Brent Petrus

No. 16
- Position: Quarterback

Personal information
- Born: March 30, 1975 Elyria, Ohio, U.S.
- Died: March 20, 2022 (aged 46) Elyria, Ohio, U.S.
- Listed height: 6 ft 4 in (1.93 m)
- Listed weight: 212 lb (96 kg)

Career information
- High school: Elyria Catholic
- College: Cincinnati (1994–1997)
- NFL draft: 1998: undrafted

Career history
- Carolina Rhinos (2000); New York Dragons (2001–2003); Grand Rapids Rampage (2004);

Career AFL statistics
- Comp. / Att.: 17 / 33
- Passing yards: 194
- TD–INT: 3–1
- Passer rating: 79.61
- Rushing TDs: 2
- Stats at ArenaFan.com

= Brent Petrus =

American football player (1975–2022)

Brent Michael Petrus (March 30, 1975 – March 20, 2022) was an American professional football quarterback who played two seasons in the Arena Football League (AFL) with the New York Dragons and Grand Rapids Rampage. He played college football and basketball at the University of Cincinnati.

==Early life==
Brent Petrus was born on March 30, 1975. He attended Elyria Catholic High School in Elyria, Ohio. He was a letterman in football, basketball, baseball and track. Petrus was a defensive back in football his junior year but moved to quarterback as a senior. He threw for over 1,000 yards as Elyria Catholic finished the 1992 season with a 9–3 record. In basketball, he averaged 22 points and 10 rebounds per game. He was also the baseball team's MVP during his sophomore and junior seasons. He did not play baseball his senior year, instead choosing to participate in track. Petrus graduated from Elyria Catholic in 1993. He was inducted into the Elyria Sports Hall of Fame in 2015.

==College career==
Petrus played college football for the Cincinnati Bearcats of the University of Cincinnati from 1994 to 1997. He completed eight of 11 passes (72.7%) for 64 yards and one touchdown his freshman year in 1994. He recorded three completions on six passing attempts for	18 yards in 1995. In 1996, he completed nine of 24 passes (37.5%) for 220 yards and three touchdowns. Petrus converted to tight end his senior year in 1997, catching ten passes for 254 yards and one touchdown.
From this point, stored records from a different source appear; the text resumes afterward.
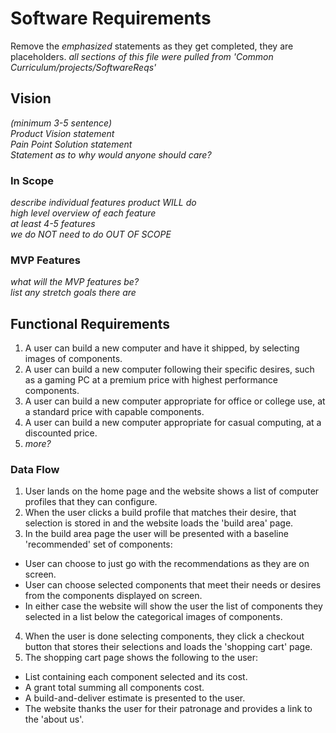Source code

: # Software Requirements

Remove the _emphasized_ statements as they get completed, they are placeholders.
_all sections of this file were pulled from 'Common Curriculum/projects/SoftwareReqs'_  

## Vision

_(minimum 3-5 sentence)_  
_Product Vision statement_  
_Pain Point Solution statement_  
_Statement as to why would anyone should care?_  

### In Scope

_describe individual features product WILL do_  
_high level overview of each feature_  
_at least 4-5 features_  
_we do NOT need to do OUT OF SCOPE_  

### MVP Features

_what will the MVP features be?_  
_list any stretch goals there are_  

## Functional Requirements

1. A user can build a new computer and have it shipped, by selecting images of components.
2. A user can build a new computer following their specific desires, such as a gaming PC at a premium price with highest performance components.
3. A user can build a new computer appropriate for office or college use, at a standard price with capable components.
4. A user can build a new computer appropriate for casual computing, at a discounted price.
5. _more?_

### Data Flow

1. User lands on the home page and the website shows a list of computer profiles that they can configure.  
2. When the user clicks a build profile that matches their desire, that selection is stored in and the website loads the 'build area' page.  
3. In the build area page the user will be presented with a baseline 'recommended' set of components:  

- User can choose to just go with the recommendations as they are on screen.
- User can choose  selected components that meet their needs or desires from the components displayed on screen.  
- In either case the website will show the user the list of components they selected in a list below the categorical images of components.  

4. When the user is done selecting components, they click a checkout button that stores their selections and loads the 'shopping cart' page.
5. The shopping cart page shows the following to the user:  

- List containing each component selected and its cost.  
- A grant total summing all components cost.  
- A build-and-deliver estimate is presented to the user.
- The website thanks the user for their patronage and provides a link to the 'about us'.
Petrus also played one year of college basketball for the Bearcats. During his lone season in 1997–98, he played in 31 games, starting four, as a guard and averaged 2.5 points and 2.2 rebounds per game.

==Professional career==
Petrus was a member of the Carolina Rhinos of the af2 in 2000.

Petrus signed with the New York Dragons of the AFL on March 7, 2001, but was later released on April 16, 2001. He signed with the Dragons the next year on January 21, 2002, and was placed on injured reserve on May 2, 2002. Petrus was waived by the Dragons on January 26, 2003, but re-signed on March 26, 2003. He played in six games, starting two, during the 2003 season, completing 17 of 33 passes (51.5%) for	194 yards, three touchdowns, and one interception while scoring two rushing touchdowns as well.

Petrus was signed by the Grand Rapids Rampage of the AFL on February 26, 2004. He played in one game for the Rampage during the 2004 season without recording any statistics. He was waived on March 1, 2004.

==Personal life==
Petrus was later a teacher and coach at Admiral King High School in Lorain, Ohio but had to quit due to health problems. He died on March 20, 2022, in Elyria, Ohio due to epilepsy.